The prime minister has approved the plan on national power development for 2011-2020, which is called the master plan 7. Vietnam strives to have the power generation capacity of 75,000 MW by 2020 and 146,800 MW by 2030. Hydropower plants would generate 23.1 percent of the total capacity, pumped storage hydroelectric plants 2.4 percent, thermo power coal-run plants 48 percent, gas-run thermo power plants 16.5 percent.

Also, Vietnam plans to have 5.6 percent of the total capacity from renewable energy, 1.3 percent from nuke plants and 3.1 percent from imports.

The total investment capital of the power industry would be 48.8 billion dollars by 2020 and 123.8 billion dollars for 2030.

Tran Viet Ngai, Chair of the Vietnam Energy Association, in the interview given to VietNamNet, said that it is very difficult to reach the targets set by the master plan 7.

What would you say about the goals set out in the master plan 7?

The plan has set up the goal of obtaining 75,000 MW capacity by 2020. However, I think that the capacity would only be able to satisfy the electricity demand, if the economic growth rate is low, at six percent per annum. If the economic growth rate is higher, at 7-8 percent per annum and the living standards get improved, the capacity would not be able to meet the demand, while rural areas would face electricity shortage.

The actual total power generation capacity has reached 25,000 MW only, while Vietnam will have to have 50,000 MW more in just 10 years. Do you think that this is a feasible plan?

It is true that the total power capacity of Vietnam in 2011 is 25,000 MW, or 150 billion kWh. Meanwhile, we need to raise the total capacity to 75,000 MW, or triple the current figure. This means that we need to have 5000 MW more every year, which seems to be unreachable goal.

In the past, we had master plan 6 (the power generation development strategy for 2001-2010), and we never obtained the goal of having 3780 MW more every year. This explains why the electricity shortage has been lasting for years. It is clear that 5000 MW more a year is a big challenge.

The master plan 7 shows that the power to be generated by coal-run thermo power plants would account for an increasingly high proportion in the total capacity. Can you see any difficulties in developing coal-run power plants in the time to come?
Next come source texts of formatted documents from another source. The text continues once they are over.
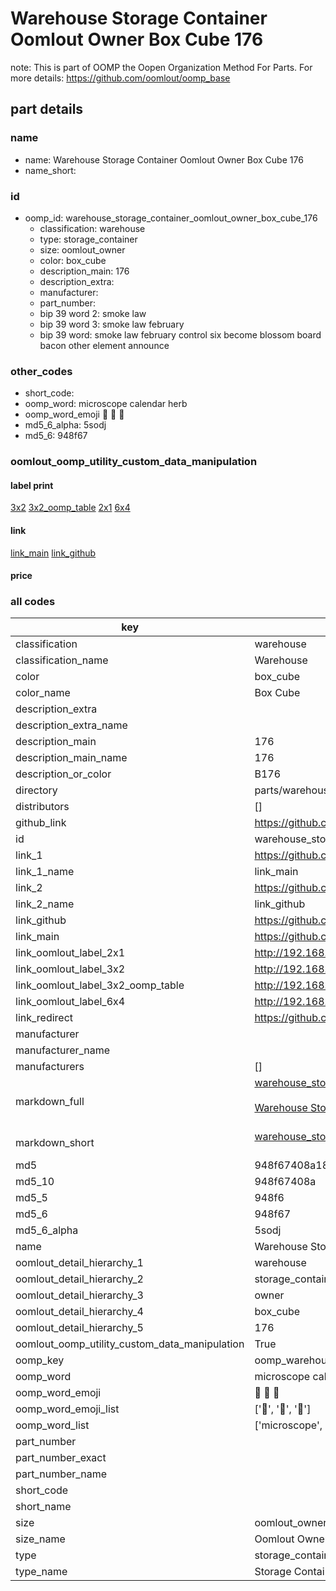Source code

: # Warehouse Storage Container Oomlout Owner Box Cube 176  

note: This is part of OOMP the Oopen Organization Method For Parts. For more details: https://github.com/oomlout/oomp_base

##  part details
  







### name
* name: Warehouse Storage Container Oomlout Owner Box Cube 176
* name_short: 
### id
* oomp_id: warehouse_storage_container_oomlout_owner_box_cube_176
  * classification: warehouse
  * type: storage_container
  * size: oomlout_owner
  * color: box_cube
  * description_main: 176
  * description_extra: 
  * manufacturer: 
  * part_number: 
  * bip 39 word 2: smoke law
  * bip 39 word 3: smoke law february
  * bip 39 word: smoke law february control six become blossom board bacon other element announce

### other_codes
* short_code: 
* oomp_word: microscope calendar herb
* oomp_word_emoji :microscope: :calendar: :herb:
* md5_6_alpha: 5sodj
* md5_6: 948f67






### oomlout_oomp_utility_custom_data_manipulation
#### label print
[3x2](http://192.168.1.245:1112/?label=oomp%205sodj)
[3x2_oomp_table](http://192.168.1.108:1112/?label=oomp%205sodj)
[2x1](http://192.168.1.242:1112/?label=oomp%205sodj)
[6x4](http://192.168.1.55:1112/?label=oomp%205sodj)    

#### link

[link_main](https://github.com/oomlout/oomlout_oomp_version_1_messy/tree/main/parts/warehouse_storage_container_oomlout_owner_box_cube_176) [link_github](https://github.com/oomlout/oomlout_oomp_version_1_messy/tree/main/parts/warehouse_storage_container_oomlout_owner_box_cube_176)                             

#### price







### all codes 
| key | value |  
| --- | --- |  
| classification | warehouse |  
| classification_name | Warehouse |  
| color | box_cube |  
| color_name | Box Cube |  
| description_extra |  |  
| description_extra_name |  |  
| description_main | 176 |  
| description_main_name | 176 |  
| description_or_color | B176 |  
| directory | parts/warehouse_storage_container_oomlout_owner_box_cube_176 |  
| distributors | [] |  
| github_link | https://github.com/oomlout/oomlout_oomp_part_src/tree/main/parts/warehouse_storage_container_oomlout_owner_box_cube_176 |  
| id | warehouse_storage_container_oomlout_owner_box_cube_176 |  
| link_1 | https://github.com/oomlout/oomlout_oomp_version_1_messy/tree/main/parts/warehouse_storage_container_oomlout_owner_box_cube_176 |  
| link_1_name | link_main |  
| link_2 | https://github.com/oomlout/oomlout_oomp_version_1_messy/tree/main/parts/warehouse_storage_container_oomlout_owner_box_cube_176 |  
| link_2_name | link_github |  
| link_github | https://github.com/oomlout/oomlout_oomp_version_1_messy/tree/main/parts/warehouse_storage_container_oomlout_owner_box_cube_176 |  
| link_main | https://github.com/oomlout/oomlout_oomp_version_1_messy/tree/main/parts/warehouse_storage_container_oomlout_owner_box_cube_176 |  
| link_oomlout_label_2x1 | http://192.168.1.242:1112/?label=oomp%205sodj |  
| link_oomlout_label_3x2 | http://192.168.1.245:1112/?label=oomp%205sodj |  
| link_oomlout_label_3x2_oomp_table | http://192.168.1.108:1112/?label=oomp%205sodj |  
| link_oomlout_label_6x4 | http://192.168.1.55:1112/?label=oomp%205sodj |  
| link_redirect | https://github.com/oomlout/oomlout_oomp_version_1_messy/tree/main/parts/warehouse_storage_container_oomlout_owner_box_cube_176 |  
| manufacturer |  |  
| manufacturer_name |  |  
| manufacturers | [] |  
| markdown_full | [warehouse_storage_container_oomlout_owner_box_cube_176](none)<br>[](none)<br>[Warehouse Storage Container Oomlout Owner Box Cube 176](none)<br><br> |  
| markdown_short | [warehouse_storage_container_oomlout_owner_box_cube_176](none)<br><br> |  
| md5 | 948f67408a18a3004fe4e2f6a89f7e66 |  
| md5_10 | 948f67408a |  
| md5_5 | 948f6 |  
| md5_6 | 948f67 |  
| md5_6_alpha | 5sodj |  
| name | Warehouse Storage Container Oomlout Owner Box Cube 176 |  
| oomlout_detail_hierarchy_1 | warehouse |  
| oomlout_detail_hierarchy_2 | storage_container |  
| oomlout_detail_hierarchy_3 | owner |  
| oomlout_detail_hierarchy_4 | box_cube |  
| oomlout_detail_hierarchy_5 | 176 |  
| oomlout_oomp_utility_custom_data_manipulation | True |  
| oomp_key | oomp_warehouse_storage_container_oomlout_owner_box_cube_176 |  
| oomp_word | microscope calendar herb |  
| oomp_word_emoji | :microscope: :calendar: :herb: |  
| oomp_word_emoji_list | [':microscope:', ':calendar:', ':herb:'] |  
| oomp_word_list | ['microscope', 'calendar', 'herb'] |  
| part_number |  |  
| part_number_exact |  |  
| part_number_name |  |  
| short_code |  |  
| short_name |  |  
| size | oomlout_owner |  
| size_name | Oomlout Owner |  
| type | storage_container |  
| type_name | Storage Container |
Under the master plan 7, by 2020, coal-run plants would generate 48 percent of the total capacity, or 256 billion kWh. If so, the plants would need 67.3 million tonnes of coal. Meanwhile, by 2030, the plants would generate 76,000 MW, accounting for 51.6 percent of the total capacity. With the output of 390 billion kWh, Vietnam will need 171 million tonnes of coal.

Seeking coal supply sources remains a headache. Vietnam will have to import coal from 2015, but it still has not found stable supply sources. Russia and India do not export coal, only Australia and Indonesia keep exporting, but the two sources still have not said anything about if they can ensure coal supplies for Vietnam and for how long.

In principle, Vietnam can exploit coal from the Red River Delta’s coal basin in Ha Nam or Thai Binh provinces. In Quang Ninh, we still have one billion tonnes of coal in reserves and we can open 20 new mines which can bring the output of 2.5-3 million tonnes a year.

However, in order to develop the mines, Vietnam needs capital. It would take 300 million dollars to open a new mine in Quang Ninh, which means that Vietnam will need six billion dollars to open 20 mines. If we do not have enough money, we will not have coal, and we will not be able to develop coal-run plants on schedule.